Hating fans for loving TV

<rant>A quick followup to yesterday’s post about the fan campaign to save the canceled TV show Jericho. The campaign got Slashdotted. There are TONS of comments. And what do they say? Things like:

It’s a TV show. Get over it. They cancelled Firefly, now Jericho is gone. As an alternative, these people should consider:

1) Going to the gym
2) Taking a loved one out to dinner
3) Taking up art
4) Relaxing with friends over the internet
5) Fixing some of those pesky things around the house
6) Getting a dog for companionship instead of a television
7) Volunteering for experiments on drugs to treat obsessive compulsive disorder
8) Going for a walk in the woods and experiencing nature
9) Getting a tan

There are so many other things to do in life that worry about a man soap opera.

or

Wow. Thousands of Americans are dying in a foreign war that by all accounts we are not doing well in, and the opposition party is much less concerned with fixing the problem than making political hay. Our health care system is a shambles. A major American city is also still in shambles more than a year after an enormous natural disaster.

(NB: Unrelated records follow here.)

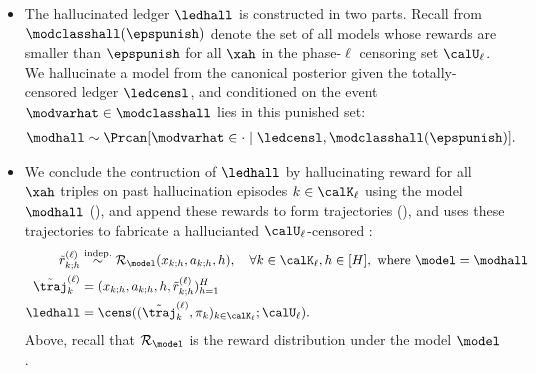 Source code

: \begin{itemize}
\item The hallucinated ledger $\ledhall$ is constructed in two parts. Recall from  $\modclasshall(\epspunish)$  denote the set of all models whose rewards are smaller than $\epspunish$ for all $\xah$ in the phase-$\ell$ censoring set $\calU_{\ell}$. We hallucinate a model from the canonical posterior given the totally-censored ledger $\ledcensl$, and conditioned on the event $\modvarhat \in \modclasshall$ lies in this punished set:
\begin{align}
\modhall \sim \Prcan[\modvarhat \in \cdot \mid \ledcensl , \modclasshall(\epspunish) ]. \label{eq:modhalll}
\end{align}
\item We conclude the contruction of $\ledhall$ by hallucinating reward for all $\xah$ triples on past  hallucination episodes $k \in \calK_{\ell}$ using the model $\modhall$ (), and append these rewards to form trajectories (), and uses these trajectories to fabricate a hallucianted $\calU_{\ell}$-censored :
\begin{align}
 \tilde{r}_{k;h}^{(\ell)} &\overset{\mathrm{indep.}}{\sim} \mathcal{R}_{\model}(x_{k;h},a_{k;h},h), \quad \forall k \in \calK_{\ell}, h \in {[H]}, \text{ where } \model = \modhall  \label{eq:hallucinate_rewards} \\
 \tilde{\traj}^{(\ell)}_{k} &= (x_{k;h},a_{k;h},h, \tilde{r}_{k;h}^{(\ell)})_{h=1}^H  \label{eq:hallucinate_trajectories} \\
\ledhall &= \cens((\tilde{\traj}^{(\ell)}_{k} , \pi_{k})_{k \in \calK_{\ell}};\calU_{\ell}). \label{eq:hallucinate_ledger}
\end{align}
Above, recall that $\mathcal{R}_{\model}$ is the reward distribution under the model $\model$.
\end{itemize}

After all that, what makes Americans stand up and say “I’m mad as hell and I’m not going to take it anymore!” but a canceled television show.

My fellow citizens, and all you others, I fear that this may be a grave sign of the failure of the American Experiment.

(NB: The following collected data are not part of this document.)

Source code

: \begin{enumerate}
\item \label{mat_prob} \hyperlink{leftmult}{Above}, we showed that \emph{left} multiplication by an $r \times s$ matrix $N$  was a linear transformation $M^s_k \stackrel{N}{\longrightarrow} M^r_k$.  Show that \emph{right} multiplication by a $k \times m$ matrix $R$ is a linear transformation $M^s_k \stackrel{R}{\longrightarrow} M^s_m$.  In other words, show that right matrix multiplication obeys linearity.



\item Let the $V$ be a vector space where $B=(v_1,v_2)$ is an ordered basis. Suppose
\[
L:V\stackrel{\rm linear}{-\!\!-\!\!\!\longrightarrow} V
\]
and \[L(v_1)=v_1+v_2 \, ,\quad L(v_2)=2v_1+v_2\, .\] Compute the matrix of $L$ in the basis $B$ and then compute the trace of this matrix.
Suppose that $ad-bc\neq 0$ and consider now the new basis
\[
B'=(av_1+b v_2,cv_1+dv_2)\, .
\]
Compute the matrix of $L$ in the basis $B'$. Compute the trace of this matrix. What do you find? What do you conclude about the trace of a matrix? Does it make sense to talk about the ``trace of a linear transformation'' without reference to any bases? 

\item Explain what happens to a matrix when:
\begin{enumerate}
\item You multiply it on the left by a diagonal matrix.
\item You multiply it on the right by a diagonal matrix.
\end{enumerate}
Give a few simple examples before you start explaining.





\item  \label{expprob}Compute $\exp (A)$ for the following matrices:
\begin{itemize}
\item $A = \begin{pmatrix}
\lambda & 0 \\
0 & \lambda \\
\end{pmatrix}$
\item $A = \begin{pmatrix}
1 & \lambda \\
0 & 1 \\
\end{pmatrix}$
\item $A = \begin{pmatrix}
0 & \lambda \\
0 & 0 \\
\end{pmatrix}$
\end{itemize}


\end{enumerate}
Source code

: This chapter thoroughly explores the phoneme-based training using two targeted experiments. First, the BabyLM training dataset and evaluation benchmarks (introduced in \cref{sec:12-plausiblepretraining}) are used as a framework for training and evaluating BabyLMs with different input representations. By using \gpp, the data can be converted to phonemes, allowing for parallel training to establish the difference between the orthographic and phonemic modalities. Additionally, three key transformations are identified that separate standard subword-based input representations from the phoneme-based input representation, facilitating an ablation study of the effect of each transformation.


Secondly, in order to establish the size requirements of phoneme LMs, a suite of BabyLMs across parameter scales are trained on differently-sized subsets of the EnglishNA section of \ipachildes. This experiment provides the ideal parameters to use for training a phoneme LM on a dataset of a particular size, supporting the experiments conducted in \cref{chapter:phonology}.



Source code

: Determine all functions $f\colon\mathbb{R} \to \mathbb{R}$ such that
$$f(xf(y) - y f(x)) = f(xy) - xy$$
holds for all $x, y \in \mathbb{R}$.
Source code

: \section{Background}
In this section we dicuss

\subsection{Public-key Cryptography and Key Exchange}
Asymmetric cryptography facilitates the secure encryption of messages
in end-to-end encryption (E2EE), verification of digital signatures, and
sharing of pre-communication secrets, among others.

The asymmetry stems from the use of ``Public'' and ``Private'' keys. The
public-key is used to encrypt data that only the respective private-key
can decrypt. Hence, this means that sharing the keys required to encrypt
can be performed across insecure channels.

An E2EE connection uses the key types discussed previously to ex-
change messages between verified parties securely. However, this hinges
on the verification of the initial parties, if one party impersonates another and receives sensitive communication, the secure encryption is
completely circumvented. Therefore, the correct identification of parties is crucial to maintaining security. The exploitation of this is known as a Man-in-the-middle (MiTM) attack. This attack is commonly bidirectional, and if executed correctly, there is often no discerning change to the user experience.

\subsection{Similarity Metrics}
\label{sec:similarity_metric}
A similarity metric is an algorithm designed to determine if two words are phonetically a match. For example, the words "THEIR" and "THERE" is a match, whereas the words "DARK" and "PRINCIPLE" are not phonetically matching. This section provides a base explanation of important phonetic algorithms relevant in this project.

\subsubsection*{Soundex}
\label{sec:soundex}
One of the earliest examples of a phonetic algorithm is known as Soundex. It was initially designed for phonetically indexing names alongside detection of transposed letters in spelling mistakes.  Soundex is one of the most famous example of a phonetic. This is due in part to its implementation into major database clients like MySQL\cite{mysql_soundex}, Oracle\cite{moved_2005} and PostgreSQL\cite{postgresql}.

I’m ok with the comments that say “Jericho went downhill half way through the first episode” or make critiques of the show to argue that its cancellation was ok. Criticizing the show’s quality is fair game.

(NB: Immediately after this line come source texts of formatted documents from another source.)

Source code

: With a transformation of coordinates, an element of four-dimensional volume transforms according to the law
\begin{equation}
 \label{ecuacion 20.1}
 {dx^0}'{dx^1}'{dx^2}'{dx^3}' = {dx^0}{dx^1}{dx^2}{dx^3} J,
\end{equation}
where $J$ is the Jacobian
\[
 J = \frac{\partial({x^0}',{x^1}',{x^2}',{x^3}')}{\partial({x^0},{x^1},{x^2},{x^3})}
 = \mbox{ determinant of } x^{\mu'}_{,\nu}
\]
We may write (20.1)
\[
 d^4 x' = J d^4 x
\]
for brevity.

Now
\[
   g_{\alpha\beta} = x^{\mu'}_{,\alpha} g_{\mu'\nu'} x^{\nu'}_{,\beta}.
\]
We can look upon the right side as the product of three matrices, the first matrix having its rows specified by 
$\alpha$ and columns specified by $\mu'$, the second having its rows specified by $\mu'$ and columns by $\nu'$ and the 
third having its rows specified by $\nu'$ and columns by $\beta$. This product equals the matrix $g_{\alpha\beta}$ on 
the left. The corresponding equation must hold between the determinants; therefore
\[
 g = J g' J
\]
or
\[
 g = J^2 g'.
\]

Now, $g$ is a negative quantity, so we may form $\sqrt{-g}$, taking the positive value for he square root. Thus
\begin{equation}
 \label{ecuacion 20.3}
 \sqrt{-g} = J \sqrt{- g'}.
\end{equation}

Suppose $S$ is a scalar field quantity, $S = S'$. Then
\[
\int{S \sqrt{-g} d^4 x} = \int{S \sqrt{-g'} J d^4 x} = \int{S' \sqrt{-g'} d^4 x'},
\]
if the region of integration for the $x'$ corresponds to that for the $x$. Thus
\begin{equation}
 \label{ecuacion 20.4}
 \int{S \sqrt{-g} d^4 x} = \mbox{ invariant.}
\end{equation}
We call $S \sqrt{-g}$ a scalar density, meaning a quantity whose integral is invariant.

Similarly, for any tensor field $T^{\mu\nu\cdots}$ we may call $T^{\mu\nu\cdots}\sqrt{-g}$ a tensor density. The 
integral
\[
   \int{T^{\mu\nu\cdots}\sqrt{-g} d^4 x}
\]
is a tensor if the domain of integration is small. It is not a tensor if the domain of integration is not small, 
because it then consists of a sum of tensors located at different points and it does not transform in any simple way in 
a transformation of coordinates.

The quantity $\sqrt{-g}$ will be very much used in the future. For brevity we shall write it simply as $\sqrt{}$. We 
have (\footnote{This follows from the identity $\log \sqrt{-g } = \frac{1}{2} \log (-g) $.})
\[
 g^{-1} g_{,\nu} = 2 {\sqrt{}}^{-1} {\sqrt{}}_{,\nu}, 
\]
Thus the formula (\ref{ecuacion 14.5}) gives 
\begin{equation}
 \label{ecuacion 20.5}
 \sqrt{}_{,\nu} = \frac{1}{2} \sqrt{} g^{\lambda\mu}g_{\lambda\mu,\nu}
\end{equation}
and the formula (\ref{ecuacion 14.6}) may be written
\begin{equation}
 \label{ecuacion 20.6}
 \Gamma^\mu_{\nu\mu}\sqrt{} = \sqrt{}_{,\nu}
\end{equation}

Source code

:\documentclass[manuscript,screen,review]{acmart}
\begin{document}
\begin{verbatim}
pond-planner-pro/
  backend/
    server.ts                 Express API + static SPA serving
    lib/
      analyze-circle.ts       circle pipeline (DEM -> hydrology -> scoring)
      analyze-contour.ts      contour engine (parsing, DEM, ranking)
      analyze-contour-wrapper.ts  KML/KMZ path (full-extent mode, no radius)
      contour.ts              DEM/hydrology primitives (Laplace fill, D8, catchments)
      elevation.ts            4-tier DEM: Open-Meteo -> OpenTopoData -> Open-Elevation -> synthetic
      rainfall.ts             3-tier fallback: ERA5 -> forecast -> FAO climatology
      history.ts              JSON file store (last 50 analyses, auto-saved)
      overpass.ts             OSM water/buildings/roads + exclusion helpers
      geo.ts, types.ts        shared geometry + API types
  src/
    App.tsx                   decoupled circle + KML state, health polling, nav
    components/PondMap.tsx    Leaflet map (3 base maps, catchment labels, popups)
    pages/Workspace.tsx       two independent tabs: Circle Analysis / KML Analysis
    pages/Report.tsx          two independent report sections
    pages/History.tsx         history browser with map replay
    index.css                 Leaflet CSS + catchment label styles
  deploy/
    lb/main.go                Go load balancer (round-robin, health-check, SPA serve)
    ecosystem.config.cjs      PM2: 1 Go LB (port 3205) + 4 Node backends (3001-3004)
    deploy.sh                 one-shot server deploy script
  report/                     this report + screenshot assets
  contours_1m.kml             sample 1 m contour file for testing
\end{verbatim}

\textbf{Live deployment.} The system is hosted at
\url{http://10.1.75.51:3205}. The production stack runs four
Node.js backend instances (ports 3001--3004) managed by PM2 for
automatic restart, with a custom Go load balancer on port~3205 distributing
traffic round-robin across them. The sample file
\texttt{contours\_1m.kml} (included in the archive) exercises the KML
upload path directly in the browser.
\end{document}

But this kind of criticizing the fan to get-a-life response is so patronizing and misguided. It assumes that people who campaign to save a show don’t care about or do anything else. As though fighting for a TV show cannot possibly be done by a person who also fights to stop wars, or to clean their house, or to have loving relationships with people around them. As though it takes 16 hours a day every day to ship some peanuts to CBS.

I know. Stereotyping fans as pathetic losers with no lives is an old one and it’s not going anywhere, but, you know, it’s so logically and empirically flawed. And what do the people who espouse it get out of it? They’re way superior because they… fight against fan campaigns by posting comments on Slashdot? Wow. Way to be an activist!

</rant>

Comments (2) to “Hating fans for loving TV”

  1. I just read on the nutsonline.com website that the nuts will be donated to City Harvest, a New York-based program that takes excess food and distributes it to community food programs for the poor.

    I highly doubt those negative people on Slashdot have ever even bothered to do something so charitable – they’re too busy shooting everyone else’s fandom down.

  2. Thanks for the article. Some people defy description except to say they have a misguided need to judge others. As you say, why are they busy posting about us when they could be doing something more constructive.